Pick out every line in the data below that holds "minions".
-- The data follows --
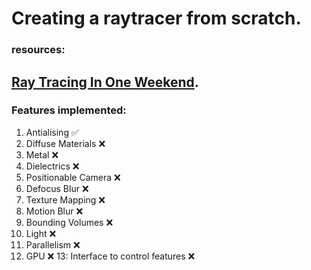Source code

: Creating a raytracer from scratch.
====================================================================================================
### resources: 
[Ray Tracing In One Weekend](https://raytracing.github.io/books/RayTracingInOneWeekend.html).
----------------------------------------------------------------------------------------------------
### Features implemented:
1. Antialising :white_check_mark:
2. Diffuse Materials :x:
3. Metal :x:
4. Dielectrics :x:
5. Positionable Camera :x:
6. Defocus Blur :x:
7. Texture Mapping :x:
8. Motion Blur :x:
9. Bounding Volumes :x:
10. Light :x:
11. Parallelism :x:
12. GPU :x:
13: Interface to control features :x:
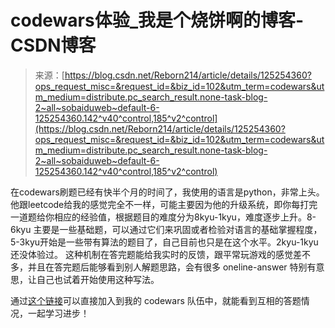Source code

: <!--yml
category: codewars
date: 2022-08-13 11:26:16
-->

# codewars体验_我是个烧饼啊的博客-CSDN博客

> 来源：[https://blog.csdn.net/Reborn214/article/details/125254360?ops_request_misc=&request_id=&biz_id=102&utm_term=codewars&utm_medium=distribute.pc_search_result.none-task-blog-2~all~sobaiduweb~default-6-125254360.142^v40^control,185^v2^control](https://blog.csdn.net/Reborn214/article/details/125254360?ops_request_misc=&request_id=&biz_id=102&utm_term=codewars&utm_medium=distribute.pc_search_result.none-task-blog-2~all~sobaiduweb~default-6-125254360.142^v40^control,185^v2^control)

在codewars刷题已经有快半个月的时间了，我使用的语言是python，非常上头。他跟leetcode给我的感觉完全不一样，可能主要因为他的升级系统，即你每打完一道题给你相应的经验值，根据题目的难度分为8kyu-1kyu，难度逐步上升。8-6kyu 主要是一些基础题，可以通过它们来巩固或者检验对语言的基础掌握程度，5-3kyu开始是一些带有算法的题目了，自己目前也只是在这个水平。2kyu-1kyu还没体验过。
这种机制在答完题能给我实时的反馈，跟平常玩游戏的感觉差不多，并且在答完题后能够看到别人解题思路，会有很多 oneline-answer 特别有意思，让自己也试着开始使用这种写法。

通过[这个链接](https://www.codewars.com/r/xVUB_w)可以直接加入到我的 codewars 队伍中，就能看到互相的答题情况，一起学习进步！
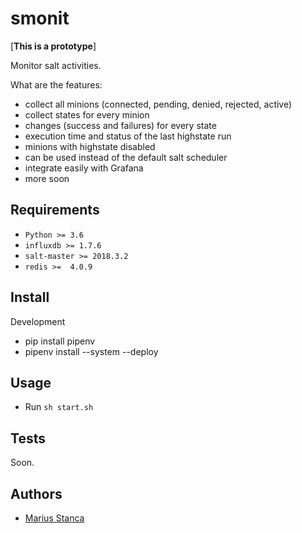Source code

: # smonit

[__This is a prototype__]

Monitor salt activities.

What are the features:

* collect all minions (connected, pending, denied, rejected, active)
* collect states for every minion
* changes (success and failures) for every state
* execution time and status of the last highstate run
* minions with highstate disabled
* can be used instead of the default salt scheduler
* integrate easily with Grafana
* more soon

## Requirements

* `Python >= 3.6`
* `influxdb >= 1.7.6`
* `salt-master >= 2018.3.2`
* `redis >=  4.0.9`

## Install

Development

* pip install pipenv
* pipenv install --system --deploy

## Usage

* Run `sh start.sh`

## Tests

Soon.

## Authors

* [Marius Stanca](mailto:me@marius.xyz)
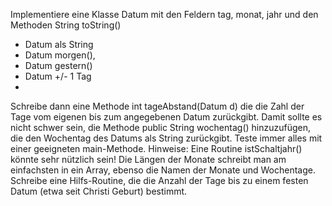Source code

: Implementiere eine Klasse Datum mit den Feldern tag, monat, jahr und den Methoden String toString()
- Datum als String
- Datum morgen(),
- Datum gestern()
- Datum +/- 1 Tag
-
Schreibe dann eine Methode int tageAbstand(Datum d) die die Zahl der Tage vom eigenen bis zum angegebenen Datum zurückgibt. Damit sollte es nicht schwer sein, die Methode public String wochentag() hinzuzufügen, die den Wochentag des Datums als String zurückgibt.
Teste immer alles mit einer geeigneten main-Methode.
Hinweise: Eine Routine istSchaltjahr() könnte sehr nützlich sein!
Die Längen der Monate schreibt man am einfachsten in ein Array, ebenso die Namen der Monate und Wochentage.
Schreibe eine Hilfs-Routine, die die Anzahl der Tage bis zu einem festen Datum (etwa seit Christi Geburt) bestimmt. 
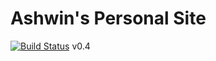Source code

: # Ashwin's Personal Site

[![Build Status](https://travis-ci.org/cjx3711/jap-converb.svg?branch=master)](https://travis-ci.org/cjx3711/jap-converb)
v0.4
-- The data concluded --
● Answer area:
* collect all minions (connected, pending, denied, rejected, active)
* minions with highstate disabled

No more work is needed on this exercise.